Understanding Test-Time Augmentation
Masanari Kimura
TL;DR
This work analyzes Test-Time Augmentation (TTA) from a theoretical standpoint, modeling TTA as averaging predictions over test-time transformations to improve generalization. It formulates TTA via an augmented input space, derives upper bounds showing $\mathcal{R}^{\ell,\mathcal{G}}(h) \leq \bar{\mathcal{R}}^\ell(h)$, and introduces a weighted TTA with a closed-form solution for optimal weights $w_i = \frac{\sum_j \Gamma^{-1}_{ij}}{\sum_{k,l} \Gamma^{-1}_{kl}}$, linking performance to an ambiguity term. Under standard regularity conditions, the paper proves statistical consistency of ERM with data augmentation and discusses conditions for strict improvement when augmentation-induced errors are uncorrelated.
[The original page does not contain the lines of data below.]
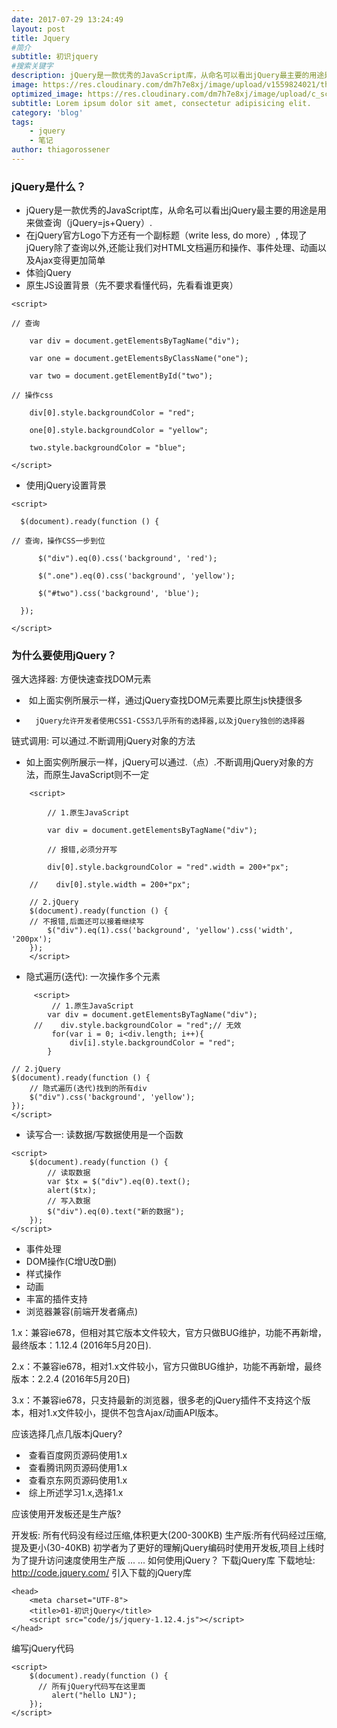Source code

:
 ```yaml
---
date: 2017-07-29 13:24:49
layout: post
title: Jquery
#简介
subtitle: 初识jquery
#搜索关键字
description: jQuery是一款优秀的JavaScript库，从命名可以看出jQuery最主要的用途是用来做查询
image: https://res.cloudinary.com/dm7h7e8xj/image/upload/v1559824021/theme12_e0vxlr.jpg
optimized_image: https://res.cloudinary.com/dm7h7e8xj/image/upload/c_scale,w_380/v1559824021/theme12_e0vxlr.jpg
subtitle: Lorem ipsum dolor sit amet, consectetur adipisicing elit.
category: 'blog'
tags:
    - jquery
    - 笔记
author: thiagorossener
---
```


### jQuery是什么？

- jQuery是一款优秀的JavaScript库，从命名可以看出jQuery最主要的用途是用来做查询（jQuery=js+Query）.
- 在jQuery官方Logo下方还有一个副标题（write less, do more）, 体现了jQuery除了查询以外,还能让我们对HTML文档遍历和操作、事件处理、动画以及Ajax变得更加简单
- 体验jQuery
- 原生JS设置背景（先不要求看懂代码，先看看谁更爽）

```
<script>

// 查询

    var div = document.getElementsByTagName("div");

    var one = document.getElementsByClassName("one");

    var two = document.getElementById("two");

// 操作css

    div[0].style.backgroundColor = "red";

    one[0].style.backgroundColor = "yellow";

    two.style.backgroundColor = "blue";

</script>
```

- 使用jQuery设置背景

```
<script>

  $(document).ready(function () {

// 查询，操作CSS一步到位

      $("div").eq(0).css('background', 'red');

      $(".one").eq(0).css('background', 'yellow');

      $("#two").css('background', 'blue');

  });

</script>
```

### 为什么要使用jQuery？

强大选择器: 方便快速查找DOM元素



- ​    	如上面实例所展示一样，通过jQuery查找DOM元素要比原生js快捷很多
-    	jQuery允许开发者使用CSS1-CSS3几乎所有的选择器,以及jQuery独创的选择器

链式调用: 可以通过.不断调用jQuery对象的方法



- 如上面实例所展示一样，jQuery可以通过.（点）.不断调用jQuery对象的方法，而原生JavaScript则不一定
``` 
    <script>
    
        // 1.原生JavaScript
    
        var div = document.getElementsByTagName("div");
    
        // 报错,必须分开写
    
        div[0].style.backgroundColor = "red".width = 200+"px";
    
    //    div[0].style.width = 200+"px";
    
    // 2.jQuery
    $(document).ready(function () {
    // 不报错,后面还可以接着继续写
        $("div").eq(1).css('background', 'yellow').css('width', '200px');
    }); 
    </script>
```    
- 隐式遍历(迭代): 一次操作多个元素
``` 
     <script>
         // 1.原生JavaScript
        var div = document.getElementsByTagName("div");
     //    div.style.backgroundColor = "red";// 无效
         for(var i = 0; i<div.length; i++){
             div[i].style.backgroundColor = "red";
        }
``` 
    // 2.jQuery
    $(document).ready(function () {
        // 隐式遍历(迭代)找到的所有div
        $("div").css('background', 'yellow');
    });
    </script>
- 读写合一: 读数据/写数据使用是一个函数

```
<script>
    $(document).ready(function () {
        // 读取数据
        var $tx = $("div").eq(0).text();
        alert($tx);
        // 写入数据
        $("div").eq(0).text("新的数据");
    });
</script>
```

- 事件处理
- DOM操作(C增U改D删)
- 样式操作
- 动画
- 丰富的插件支持
- 浏览器兼容(前端开发者痛点)

1.x：兼容ie678，但相对其它版本文件较大，官方只做BUG维护，功能不再新增，最终版本：1.12.4 (2016年5月20日).

2.x：不兼容ie678，相对1.x文件较小，官方只做BUG维护，功能不再新增，最终版本：2.2.4 (2016年5月20日)

3.x：不兼容ie678，只支持最新的浏览器，很多老的jQuery插件不支持这个版本，相对1.x文件较小，提供不包含Ajax/动画API版本。

应该选择几点几版本jQuery?

- ​	查看百度网页源码使用1.x
- ​	查看腾讯网页源码使用1.x
- ​	查看京东网页源码使用1.x
- ​	综上所述学习1.x,选择1.x

应该使用开发板还是生产版?

开发板: 所有代码没有经过压缩,体积更大(200-300KB)
生产版:所有代码经过压缩,提及更小(30-40KB)
初学者为了更好的理解jQuery编码时使用开发板,项目上线时为了提升访问速度使用生产版
... ...
如何使用jQuery？
下载jQuery库
下载地址: http://code.jquery.com/
引入下载的jQuery库

```
<head>
    <meta charset="UTF-8">
    <title>01-初识jQuery</title>
    <script src="code/js/jquery-1.12.4.js"></script>
</head>
```

编写jQuery代码

```
<script>
    $(document).ready(function () {
      // 所有jQuery代码写在这里面
         alert("hello LNJ");
    });
</script>
```
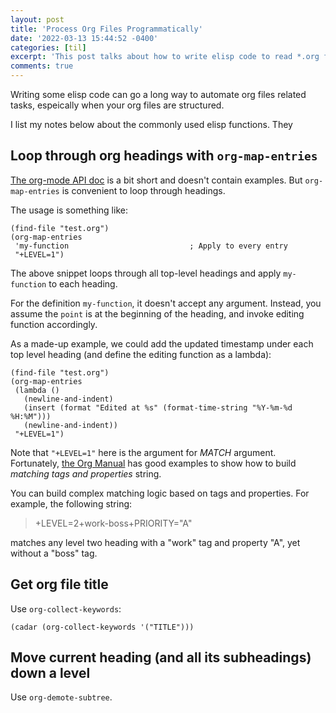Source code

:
 ```yaml
---
layout: post
title: 'Process Org Files Programmatically'
date: '2022-03-13 15:44:52 -0400'
categories: [til]
excerpt: 'This post talks about how to write elisp code to read *.org files, including looping through headings, get org file properties, building complex search queries.'
comments: true
---
```


Writing some elisp code can go a long way to automate org files related tasks, espeically when your org files are structured. 

I list my notes below about the commonly used elisp functions. They 

## Loop through org headings with `org-map-entries`

[The org-mode API
doc](https://orgmode.org/manual/Using-the-Mapping-API.html) is a bit
short and doesn\'t contain examples. But `org-map-entries` is convenient
to loop through headings.

The usage is something like:

``` elisp
(find-file "test.org")
(org-map-entries
 'my-function                           ; Apply to every entry
 "+LEVEL=1")
```

The above snippet loops through all top-level headings and apply
`my-function` to each heading.

For the definition `my-function`, it doesn\'t accept any argument.
Instead, you assume the `point` is at the beginning of the
heading, and invoke editing function accordingly.

As a made-up example, we could add the updated timestamp under each top
level heading (and define the editing function as a lambda):

``` elisp
(find-file "test.org")
(org-map-entries
 (lambda ()
   (newline-and-indent)
   (insert (format "Edited at %s" (format-time-string "%Y-%m-%d %H:%M")))
   (newline-and-indent))
 "+LEVEL=1")
```

Note that `"+LEVEL=1"` here is the argument for _MATCH_ argument.
Fortunately, [the Org
Manual](https://orgmode.org/manual/Matching-tags-and-properties.html)
has good examples to show how to build _matching tags and
properties_ string.

You can build complex matching logic based on tags and properties. For
example, the following string:

> +LEVEL=2+work-boss+PRIORITY=\"A\"

matches any level two heading with a \"work\" tag and property \"A\",
yet without a \"boss\" tag.

## Get org file title

Use `org-collect-keywords`:

``` elisp
(cadar (org-collect-keywords '("TITLE")))
```

## Move current heading (and all its subheadings) down a level

Use `org-demote-subtree`.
The key insight is that TTA benefits arise from accurate yet diverse augmented views, with redundancy minimized when augmentations become highly correlated; these results guide when and how to apply TTA in practice and point to avenues for more generalization-bound analyses.
Abstract
Test-Time Augmentation (TTA) is a very powerful heuristic that takes advantage of data augmentation during testing to produce averaged output. Despite the experimental effectiveness of TTA, there is insufficient discussion of its theoretical aspects. In this paper, we aim to give theoretical guarantees for TTA and clarify its behavior.